Monolithic Power Systems (MPWR) Q1 FY2022 Highlights:

  • Revenue: $377.7 million vs analyst estimates of $360.4 million (4.8% beat)
  • EPS (non-GAAP): $2.45 vs analyst estimates of $2.26 (8.58% beat)
  • Revenue guidance for Q2 2022 is $430 million at the midpoint, above analyst estimates of $378.5 million
  • Inventory Days Outstanding: 178, up from 166 previous quarter
  • Gross Margin (GAAP): 57.9%, up from 55.4% same quarter last year

Founded in 1997 by its longtime CEO Michael Hsing, Monolithic Power Systems (NASDAQ: MPWR) is an analog and mixed signal chipmaker that specializes in power management chips meant to minimize total energy consumption.

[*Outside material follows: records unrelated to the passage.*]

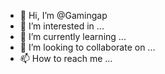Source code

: - 👋 Hi, I’m @Gamingap
- 👀 I’m interested in ...
- 🌱 I’m currently learning ...
- 💞️ I’m looking to collaborate on ...
- 📫 How to reach me ...

<!---
Gamingap/Gamingap is a ✨ special ✨ repository because its `README.md` (this file) appears on your GitHub profile.
You can click the Preview link to take a look at your changes.
--->
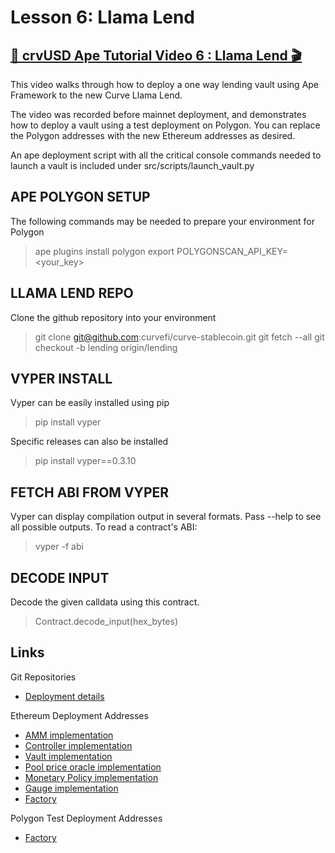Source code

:# Lesson 6: Llama Lend

## [🎥 crvUSD Ape Tutorial Video 6 : Llama Lend 🎬](https://youtu.be/cvK4Ax9jF1Y)

This video walks through how to deploy a one way lending vault using Ape Framework to the new Curve Llama Lend.

The video was recorded before mainnet deployment, and demonstrates how to deploy a vault using a test deployment on Polygon.  You can replace the Polygon addresses with the new Ethereum addresses as desired.

An ape deployment script with all the critical console commands needed to launch a vault is included under src/scripts/launch_vault.py

## APE POLYGON SETUP
The following commands may be needed to prepare your environment for Polygon

> ape plugins install polygon 
> export POLYGONSCAN_API_KEY=<your_key>

## LLAMA LEND REPO
Clone the github repository into your environment 

> git clone git@github.com:curvefi/curve-stablecoin.git
> git fetch --all
> git checkout -b lending origin/lending


## VYPER INSTALL
Vyper can be easily installed using pip

> pip install vyper

Specific releases can also be installed

> pip install vyper==0.3.10

## FETCH ABI FROM VYPER
Vyper can display compilation output in several formats.
Pass --help to see all possible outputs. To read a contract's ABI:

> vyper <filename> -f abi

## DECODE INPUT
Decode the given calldata using this contract.

> Contract.decode_input(hex_bytes) 


## Links

Git Repositories
 - [Deployment details](https://github.com/curvefi/curve-stablecoin/blob/lending/deployment-logs/oneway-lending.log)

Ethereum Deployment Addresses
 - [AMM implementation](https://etherscan.io/address/0x4f37395BdFbE3A0dca124ad3C9DbFe6A6cbc31D6)
 - [Controller implementation](https://etherscan.io/address/0x5473B1BcBbC45d38d8fBb50a18a73aFb8B0637A7)
 - [Vault implementation](https://etherscan.io/address/0x596F8E49acE6fC8e09B561972360DC216f1c2A1f)
 - [Pool price oracle implementation](https://etherscan.io/address/0x9164e210d123e6566DaF113136a73684C4AB01e2)
 - [Monetary Policy implementation](https://etherscan.io/address/0xa7E98815c0193E01165720C3abea43B885ae67FD)
 - [Gauge implementation](https://etherscan.io/address/0x00B71A425Db7C8B65a46CF39c23A188e10A2DE99)
 - [Factory](https://etherscan.io/address/0xc67a44D958eeF0ff316C3a7c9E14FB96f6DedAA3)

Polygon Test Deployment Addresses
 - [Factory](https://polygonscan.com/address/0xed4ea68c9164a2a51d646cfb25bad15b483e510d)


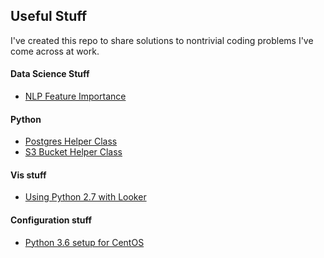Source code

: ## Useful Stuff

I've created this repo to share solutions to nontrivial coding problems I've
  come across at work.  

#### Data Science Stuff

- [NLP Feature Importance](https://github.com/gravity226/useful_stuff/tree/master/NLP_Feature_Importance)

#### Python

- [Postgres Helper Class](https://github.com/gravity226/useful_stuff/tree/master/PGHelper)
- [S3 Bucket Helper Class](https://github.com/gravity226/useful_stuff/tree/master/S3BucketHelper)

#### Vis stuff
- [Using Python 2.7 with Looker](https://github.com/gravity226/useful_stuff/tree/master/looker_and_python)

#### Configuration stuff
- [Python 3.6 setup for CentOS](https://github.com/gravity226/useful_stuff/tree/master/centos_setup)
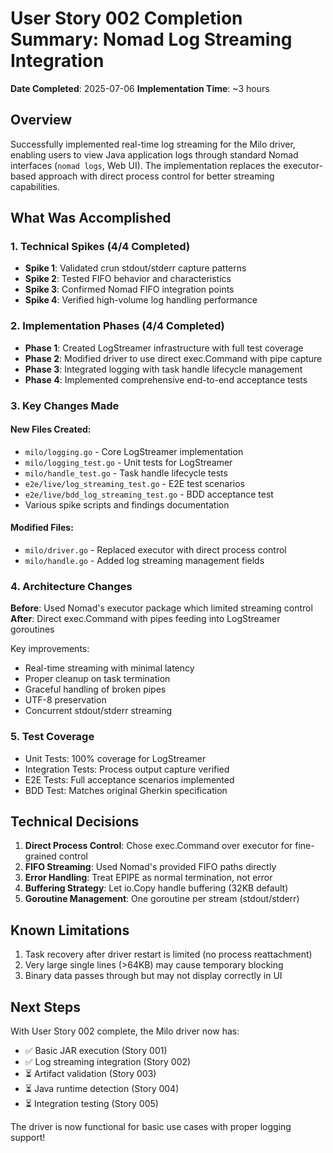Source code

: # User Story 002 Completion Summary: Nomad Log Streaming Integration

**Date Completed**: 2025-07-06
**Implementation Time**: ~3 hours

## Overview

Successfully implemented real-time log streaming for the Milo driver, enabling users to view Java application logs through standard Nomad interfaces (`nomad logs`, Web UI). The implementation replaces the executor-based approach with direct process control for better streaming capabilities.

## What Was Accomplished

### 1. Technical Spikes (4/4 Completed)
- **Spike 1**: Validated crun stdout/stderr capture patterns
- **Spike 2**: Tested FIFO behavior and characteristics  
- **Spike 3**: Confirmed Nomad FIFO integration points
- **Spike 4**: Verified high-volume log handling performance

### 2. Implementation Phases (4/4 Completed)
- **Phase 1**: Created LogStreamer infrastructure with full test coverage
- **Phase 2**: Modified driver to use direct exec.Command with pipe capture
- **Phase 3**: Integrated logging with task handle lifecycle management
- **Phase 4**: Implemented comprehensive end-to-end acceptance tests

### 3. Key Changes Made

#### New Files Created:
- `milo/logging.go` - Core LogStreamer implementation
- `milo/logging_test.go` - Unit tests for LogStreamer
- `milo/handle_test.go` - Task handle lifecycle tests
- `e2e/live/log_streaming_test.go` - E2E test scenarios
- `e2e/live/bdd_log_streaming_test.go` - BDD acceptance test
- Various spike scripts and findings documentation

#### Modified Files:
- `milo/driver.go` - Replaced executor with direct process control
- `milo/handle.go` - Added log streaming management fields

### 4. Architecture Changes

**Before**: Used Nomad's executor package which limited streaming control
**After**: Direct exec.Command with pipes feeding into LogStreamer goroutines

Key improvements:
- Real-time streaming with minimal latency
- Proper cleanup on task termination
- Graceful handling of broken pipes
- UTF-8 preservation
- Concurrent stdout/stderr streaming

### 5. Test Coverage

- Unit Tests: 100% coverage for LogStreamer
- Integration Tests: Process output capture verified
- E2E Tests: Full acceptance scenarios implemented
- BDD Test: Matches original Gherkin specification

## Technical Decisions

1. **Direct Process Control**: Chose exec.Command over executor for fine-grained control
2. **FIFO Streaming**: Used Nomad's provided FIFO paths directly
3. **Error Handling**: Treat EPIPE as normal termination, not error
4. **Buffering Strategy**: Let io.Copy handle buffering (32KB default)
5. **Goroutine Management**: One goroutine per stream (stdout/stderr)

## Known Limitations

1. Task recovery after driver restart is limited (no process reattachment)
2. Very large single lines (>64KB) may cause temporary blocking
3. Binary data passes through but may not display correctly in UI

## Next Steps

With User Story 002 complete, the Milo driver now has:
- ✅ Basic JAR execution (Story 001)
- ✅ Log streaming integration (Story 002)
- ⏳ Artifact validation (Story 003)
- ⏳ Java runtime detection (Story 004)
- ⏳ Integration testing (Story 005)

The driver is now functional for basic use cases with proper logging support!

Monolithic Power Systems’ peers and competitors include Analog Devices (NASDAQ:ADI), Texas Instruments (NASDAQ:TXN), Skyworks (NASDAQ:SWKS), Infineon (XTRA:IFX), NXP Semiconductors NV (NASDAQ:NXPI), ON Semi (NASDAQ:ON), Marvell Technology (NASDAQ:MRVL), and Microchip (NASDAQ:MCHP).

Analog Semiconductors

Longer manufacturing duration allows analog chip makers to generate greater efficiencies, leading to structurally higher gross margins than their fabless digital peers. The downside of vertical integration is that cyclicality can be more pronounced for analog chipmakers, as capacity utilization upsides work in reverse during down periods. Read More The semiconductor industry is broadly divided into analog and digital semiconductors. Digital chips are what most people think of as the brains of almost every electronic device. Their primary purpose is to either store (memory chips) or process (CPUs/GPUs) data. By comparison, analog chips regulate real world signals, such as temperature, speed, sound, or electrical current, converting them into a stream of digital data that can be processed by digital semiconductors. Analog semiconductors are also used to manage power in any electronic device; they convert, store and distribute the electrical energy that comes from a battery or wall plug. Analog chips are found everywhere from household appliances like refrigerators or washing machines, to smartphones, cars and factory production lines.

Sales Growth

Monolithic Power Systems's revenue growth over the last three years has been very strong, averaging 32% annually. And as you can see below, last year has been especially strong, with quarterly revenue growing from $254.4 million to $377.7 million. Semiconductors are a cyclical industry and long-term investors should be prepared for periods of high growth, followed by periods of revenue contractions (which can sometimes offer opportune times to buy).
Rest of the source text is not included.